■ PROBLEM TO WORK ON
The string "itemData" appears in some lines of the entries that follow; copy each such line.

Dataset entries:
• • • • •

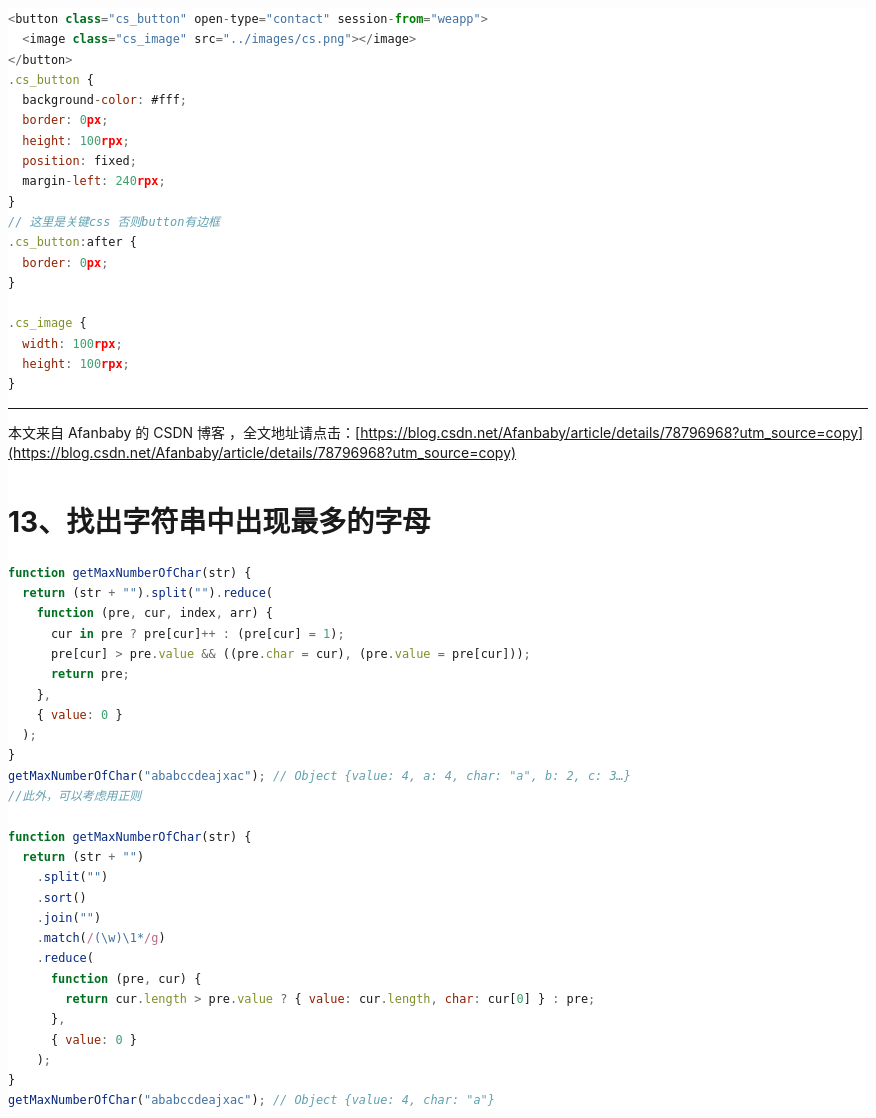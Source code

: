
 ```javascript
<button class="cs_button" open-type="contact" session-from="weapp">
  <image class="cs_image" src="../images/cs.png"></image>
</button>
.cs_button {
  background-color: #fff;
  border: 0px;
  height: 100rpx;
  position: fixed;
  margin-left: 240rpx;
}
// 这里是关键css 否则button有边框
.cs_button:after {
  border: 0px;
}

.cs_image {
  width: 100rpx;
  height: 100rpx;
}
```

---

本文来自 Afanbaby 的 CSDN 博客 ，全文地址请点击：[https://blog.csdn.net/Afanbaby/article/details/78796968?utm_source=copy](https://blog.csdn.net/Afanbaby/article/details/78796968?utm_source=copy)

<a name="f0720f9e"></a>

# 13、找出字符串中出现最多的字母

```javascript
function getMaxNumberOfChar(str) {
  return (str + "").split("").reduce(
    function (pre, cur, index, arr) {
      cur in pre ? pre[cur]++ : (pre[cur] = 1);
      pre[cur] > pre.value && ((pre.char = cur), (pre.value = pre[cur]));
      return pre;
    },
    { value: 0 }
  );
}
getMaxNumberOfChar("ababccdeajxac"); // Object {value: 4, a: 4, char: "a", b: 2, c: 3…}
//此外，可以考虑用正则

function getMaxNumberOfChar(str) {
  return (str + "")
    .split("")
    .sort()
    .join("")
    .match(/(\w)\1*/g)
    .reduce(
      function (pre, cur) {
        return cur.length > pre.value ? { value: cur.length, char: cur[0] } : pre;
      },
      { value: 0 }
    );
}
getMaxNumberOfChar("ababccdeajxac"); // Object {value: 4, char: "a"}
```
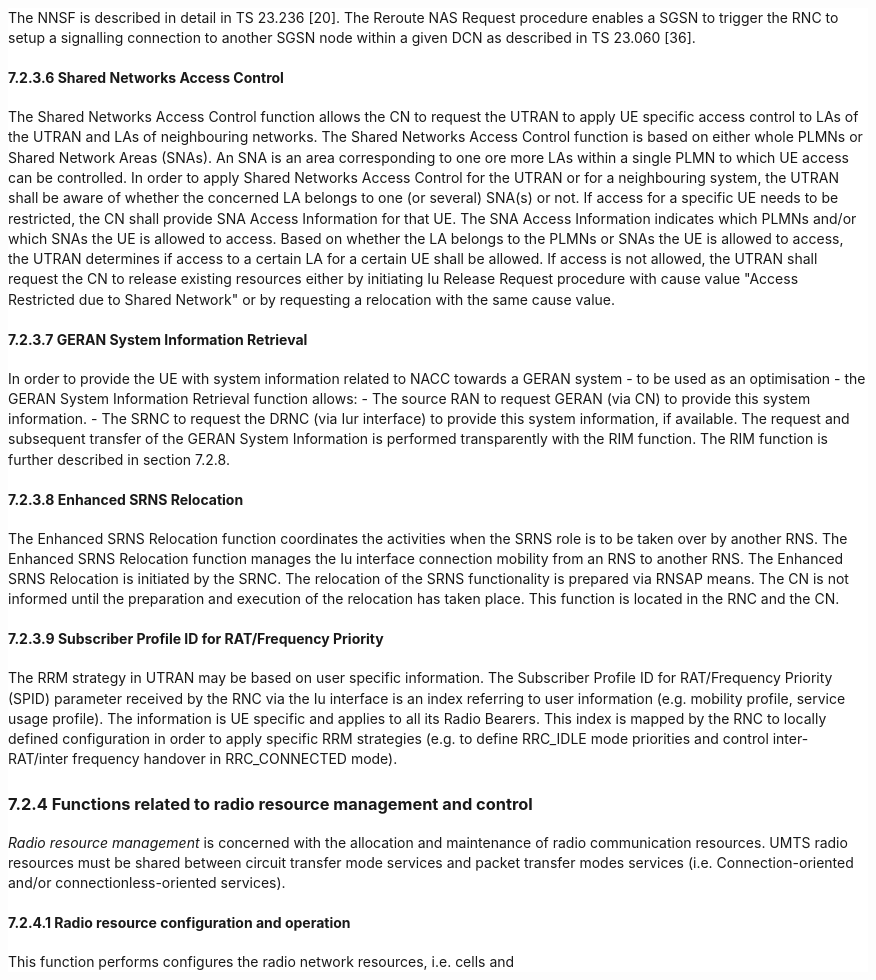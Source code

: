 The NNSF is described in detail in TS 23.236 [20].
The Reroute NAS Request procedure enables a SGSN to trigger the RNC to setup a
signalling connection to another SGSN node within a given DCN as described in
TS 23.060 [36].
#### 7.2.3.6 Shared Networks Access Control
The Shared Networks Access Control function allows the CN to request the UTRAN
to apply UE specific access control to LAs of the UTRAN and LAs of
neighbouring networks.
The Shared Networks Access Control function is based on either whole PLMNs or
Shared Network Areas (SNAs). An SNA is an area corresponding to one ore more
LAs within a single PLMN to which UE access can be controlled.
In order to apply Shared Networks Access Control for the UTRAN or for a
neighbouring system, the UTRAN shall be aware of whether the concerned LA
belongs to one (or several) SNA(s) or not.
If access for a specific UE needs to be restricted, the CN shall provide SNA
Access Information for that UE. The SNA Access Information indicates which
PLMNs and/or which SNAs the UE is allowed to access.
Based on whether the LA belongs to the PLMNs or SNAs the UE is allowed to
access, the UTRAN determines if access to a certain LA for a certain UE shall
be allowed.
If access is not allowed, the UTRAN shall request the CN to release existing
resources either by initiating Iu Release Request procedure with cause value
"Access Restricted due to Shared Network" or by requesting a relocation with
the same cause value.
#### 7.2.3.7 GERAN System Information Retrieval
In order to provide the UE with system information related to NACC towards a
GERAN system - to be used as an optimisation - the GERAN System Information
Retrieval function allows:
\- The source RAN to request GERAN (via CN) to provide this system
information.
\- The SRNC to request the DRNC (via Iur interface) to provide this system
information, if available.
The request and subsequent transfer of the GERAN System Information is
performed transparently with the RIM function. The RIM function is further
described in section 7.2.8.
#### 7.2.3.8 Enhanced SRNS Relocation
The Enhanced SRNS Relocation function coordinates the activities when the SRNS
role is to be taken over by another RNS. The Enhanced SRNS Relocation function
manages the Iu interface connection mobility from an RNS to another RNS.
The Enhanced SRNS Relocation is initiated by the SRNC. The relocation of the
SRNS functionality is prepared via RNSAP means. The CN is not informed until
the preparation and execution of the relocation has taken place.
This function is located in the RNC and the CN.
#### 7.2.3.9 Subscriber Profile ID for RAT/Frequency Priority
The RRM strategy in UTRAN may be based on user specific information.
The Subscriber Profile ID for RAT/Frequency Priority (SPID) parameter received
by the RNC via the Iu interface is an index referring to user information
(e.g. mobility profile, service usage profile). The information is UE specific
and applies to all its Radio Bearers.
This index is mapped by the RNC to locally defined configuration in order to
apply specific RRM strategies (e.g. to define RRC_IDLE mode priorities and
control inter-RAT/inter frequency handover in RRC_CONNECTED mode).
### 7.2.4 Functions related to radio resource management and control
_Radio resource management_ is concerned with the allocation and maintenance
of radio communication resources. UMTS radio resources must be shared between
circuit transfer mode services and packet transfer modes services (i.e.
Connection-oriented and/or connectionless-oriented services).
#### 7.2.4.1 Radio resource configuration and operation
This function performs configures the radio network resources, i.e. cells and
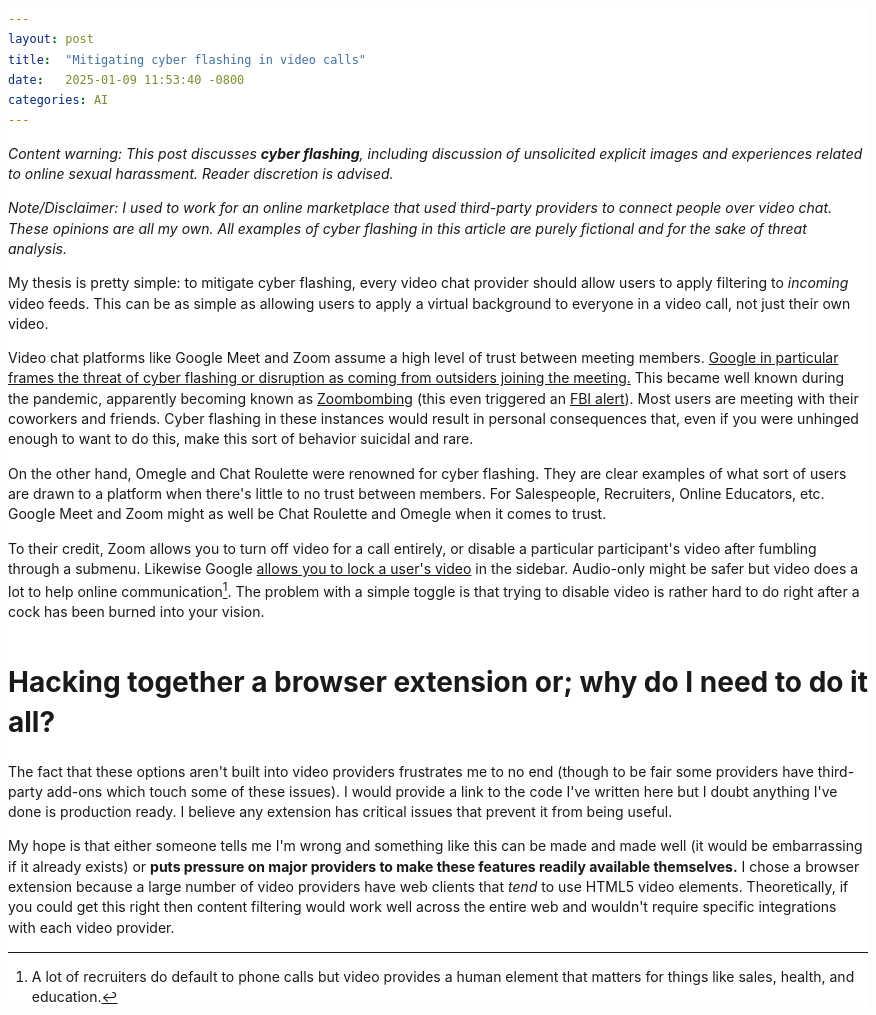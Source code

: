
 ```yaml
---
layout: post
title:  "Mitigating cyber flashing in video calls"
date:   2025-01-09 11:53:40 -0800
categories: AI
---
```

*Content warning: This post discusses **cyber flashing**, including discussion of unsolicited explicit images and experiences related to online sexual harassment. Reader discretion is advised.*

*Note/Disclaimer: I used to work for an online marketplace that used third-party providers to connect people over video chat. These opinions are all my own. All examples of cyber flashing in this article are purely fictional and for the sake of threat analysis.*


My thesis is pretty simple: to mitigate cyber flashing, every video chat provider should allow users to apply filtering to *incoming* video feeds. This can be as simple as allowing users to apply a virtual background to everyone in a video call, not just their own video.

Video chat platforms like Google Meet and Zoom assume a high level of trust between meeting members. [Google in particular frames the threat of cyber flashing or disruption as coming from outsiders joining the meeting.](https://support.google.com/meet/answer/9852160?hl=en#zippy=%2Csafety-measures%2Csafety-best-practices) This became well known during the pandemic, apparently becoming known as [Zoombombing](https://en.wikipedia.org/wiki/Zoombombing) (this even triggered an [FBI alert](https://www.fbi.gov/contact-us/field-offices/boston/news/press-releases/fbi-warns-of-teleconferencing-and-online-classroom-hijacking-during-covid-19-pandemic)). Most users are meeting with their coworkers and friends. Cyber flashing in these instances would result in personal consequences that, even if you were unhinged enough to want to do this, make this sort of behavior suicidal and rare. 

On the other hand, Omegle and Chat Roulette were renowned for cyber flashing. They are clear examples of what sort of users are drawn to a platform when there's little to no trust between members. For Salespeople, Recruiters, Online Educators, etc. Google Meet and Zoom might as well be Chat Roulette and Omegle when it comes to trust.    

To their credit, Zoom allows you to turn off video for a call entirely, or disable a particular participant's video after fumbling through a submenu.  Likewise Google [allows you to lock a user's video](https://support.google.com/meet/answer/11275962?hl=en_sg&co=GENIE.Platform%3DDesktop) in the sidebar. Audio-only might be safer but video does a lot to help online communication[^1]. The problem with a simple toggle is that trying to disable video is rather hard to do right after a cock has been burned into your vision.

# Hacking together a browser extension or; why do I need to do it all?

The fact that these options aren't built into video providers frustrates me to no end (though to be fair some providers have third-party add-ons which touch some of these issues). I would provide a link to the code I've written here but I doubt anything I've done is production ready. I believe any extension has critical issues that prevent it from being useful. 

My hope is that either someone tells me I'm wrong and something like this can be made and made well (it would be embarrassing if it already exists) or **puts pressure on major providers to make these features readily available themselves.** 
I chose a browser extension because a large number of video providers have web clients that _tend_ to use HTML5 video elements. Theoretically, if you could get this right then content filtering would work well across the entire web and wouldn't require specific integrations with each video provider. 


[^1]: A lot of recruiters do default to phone calls but video provides a human element that matters for things like sales, health, and education.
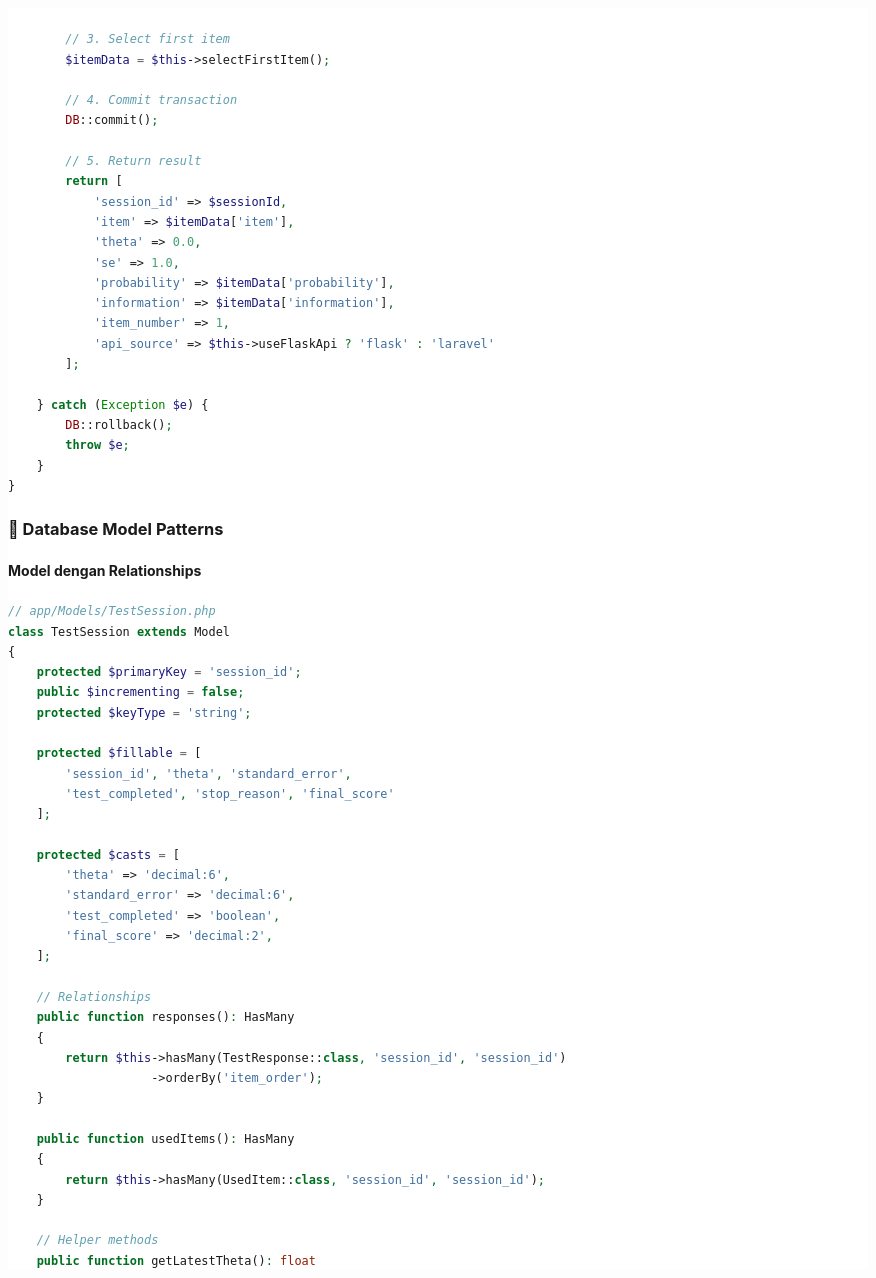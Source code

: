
 ```php
        
        // 3. Select first item
        $itemData = $this->selectFirstItem();
        
        // 4. Commit transaction
        DB::commit();
        
        // 5. Return result
        return [
            'session_id' => $sessionId,
            'item' => $itemData['item'],
            'theta' => 0.0,
            'se' => 1.0,
            'probability' => $itemData['probability'],
            'information' => $itemData['information'],
            'item_number' => 1,
            'api_source' => $this->useFlaskApi ? 'flask' : 'laravel'
        ];
        
    } catch (Exception $e) {
        DB::rollback();
        throw $e;
    }
}
```

### **🔹 Database Model Patterns**

#### **Model dengan Relationships**
```php
// app/Models/TestSession.php
class TestSession extends Model
{
    protected $primaryKey = 'session_id';
    public $incrementing = false;
    protected $keyType = 'string';
    
    protected $fillable = [
        'session_id', 'theta', 'standard_error', 
        'test_completed', 'stop_reason', 'final_score'
    ];
    
    protected $casts = [
        'theta' => 'decimal:6',
        'standard_error' => 'decimal:6',
        'test_completed' => 'boolean',
        'final_score' => 'decimal:2',
    ];
    
    // Relationships
    public function responses(): HasMany
    {
        return $this->hasMany(TestResponse::class, 'session_id', 'session_id')
                    ->orderBy('item_order');
    }
    
    public function usedItems(): HasMany
    {
        return $this->hasMany(UsedItem::class, 'session_id', 'session_id');
    }
    
    // Helper methods
    public function getLatestTheta(): float
```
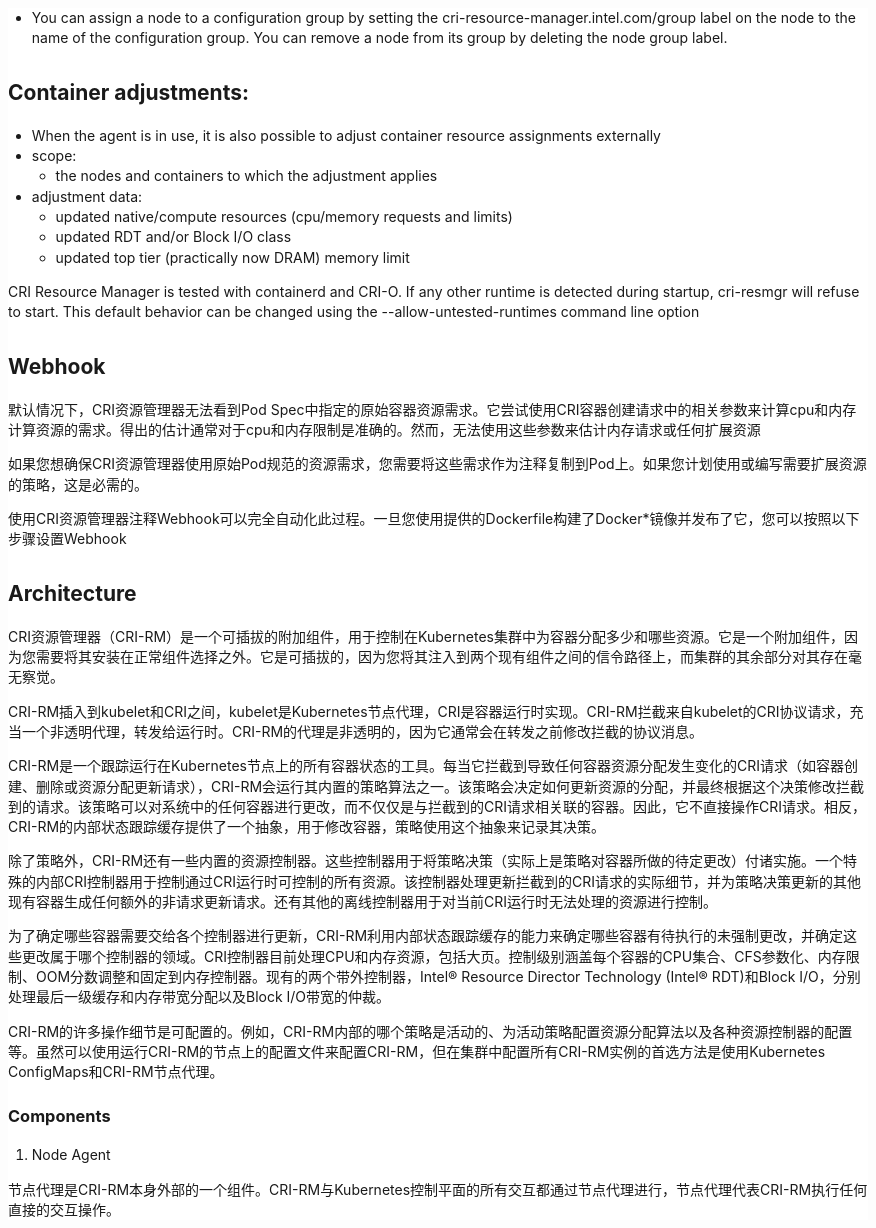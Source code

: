   - You can assign a node to a configuration group by setting the cri-resource-manager.intel.com/group label on the node to the name of the configuration group. You can remove a node from its group by deleting the node group label.


## Container adjustments:
  - When the agent is in use, it is also possible to adjust container resource assignments externally
  - scope:
    - the nodes and containers to which the adjustment applies
  - adjustment data:
    - updated native/compute resources (cpu/memory requests and limits)
    - updated RDT and/or Block I/O class
    - updated top tier (practically now DRAM) memory limit

CRI Resource Manager is tested with containerd and CRI-O. If any other runtime is detected during startup, cri-resmgr will refuse to start. This default behavior can be changed using the --allow-untested-runtimes command line option

## Webhook

默认情况下，CRI资源管理器无法看到Pod Spec中指定的原始容器资源需求。它尝试使用CRI容器创建请求中的相关参数来计算cpu和内存计算资源的需求。得出的估计通常对于cpu和内存限制是准确的。然而，无法使用这些参数来估计内存请求或任何扩展资源

如果您想确保CRI资源管理器使用原始Pod规范的资源需求，您需要将这些需求作为注释复制到Pod上。如果您计划使用或编写需要扩展资源的策略，这是必需的。

使用CRI资源管理器注释Webhook可以完全自动化此过程。一旦您使用提供的Dockerfile构建了Docker*镜像并发布了它，您可以按照以下步骤设置Webhook

## Architecture

CRI资源管理器（CRI-RM）是一个可插拔的附加组件，用于控制在Kubernetes集群中为容器分配多少和哪些资源。它是一个附加组件，因为您需要将其安装在正常组件选择之外。它是可插拔的，因为您将其注入到两个现有组件之间的信令路径上，而集群的其余部分对其存在毫无察觉。

CRI-RM插入到kubelet和CRI之间，kubelet是Kubernetes节点代理，CRI是容器运行时实现。CRI-RM拦截来自kubelet的CRI协议请求，充当一个非透明代理，转发给运行时。CRI-RM的代理是非透明的，因为它通常会在转发之前修改拦截的协议消息。


CRI-RM是一个跟踪运行在Kubernetes节点上的所有容器状态的工具。每当它拦截到导致任何容器资源分配发生变化的CRI请求（如容器创建、删除或资源分配更新请求），CRI-RM会运行其内置的策略算法之一。该策略会决定如何更新资源的分配，并最终根据这个决策修改拦截到的请求。该策略可以对系统中的任何容器进行更改，而不仅仅是与拦截到的CRI请求相关联的容器。因此，它不直接操作CRI请求。相反，CRI-RM的内部状态跟踪缓存提供了一个抽象，用于修改容器，策略使用这个抽象来记录其决策。

除了策略外，CRI-RM还有一些内置的资源控制器。这些控制器用于将策略决策（实际上是策略对容器所做的待定更改）付诸实施。一个特殊的内部CRI控制器用于控制通过CRI运行时可控制的所有资源。该控制器处理更新拦截到的CRI请求的实际细节，并为策略决策更新的其他现有容器生成任何额外的非请求更新请求。还有其他的离线控制器用于对当前CRI运行时无法处理的资源进行控制。

为了确定哪些容器需要交给各个控制器进行更新，CRI-RM利用内部状态跟踪缓存的能力来确定哪些容器有待执行的未强制更改，并确定这些更改属于哪个控制器的领域。CRI控制器目前处理CPU和内存资源，包括大页。控制级别涵盖每个容器的CPU集合、CFS参数化、内存限制、OOM分数调整和固定到内存控制器。现有的两个带外控制器，Intel® Resource Director Technology (Intel® RDT)和Block I/O，分别处理最后一级缓存和内存带宽分配以及Block I/O带宽的仲裁。

CRI-RM的许多操作细节是可配置的。例如，CRI-RM内部的哪个策略是活动的、为活动策略配置资源分配算法以及各种资源控制器的配置等。虽然可以使用运行CRI-RM的节点上的配置文件来配置CRI-RM，但在集群中配置所有CRI-RM实例的首选方法是使用Kubernetes ConfigMaps和CRI-RM节点代理。

### Components
1. Node Agent
 
节点代理是CRI-RM本身外部的一个组件。CRI-RM与Kubernetes控制平面的所有交互都通过节点代理进行，节点代理代表CRI-RM执行任何直接的交互操作。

• • • • •

■ TASK SOLUTION
        $itemData = $this->selectFirstItem();
            'item' => $itemData['item'],
            'probability' => $itemData['probability'],
            'information' => $itemData['information'],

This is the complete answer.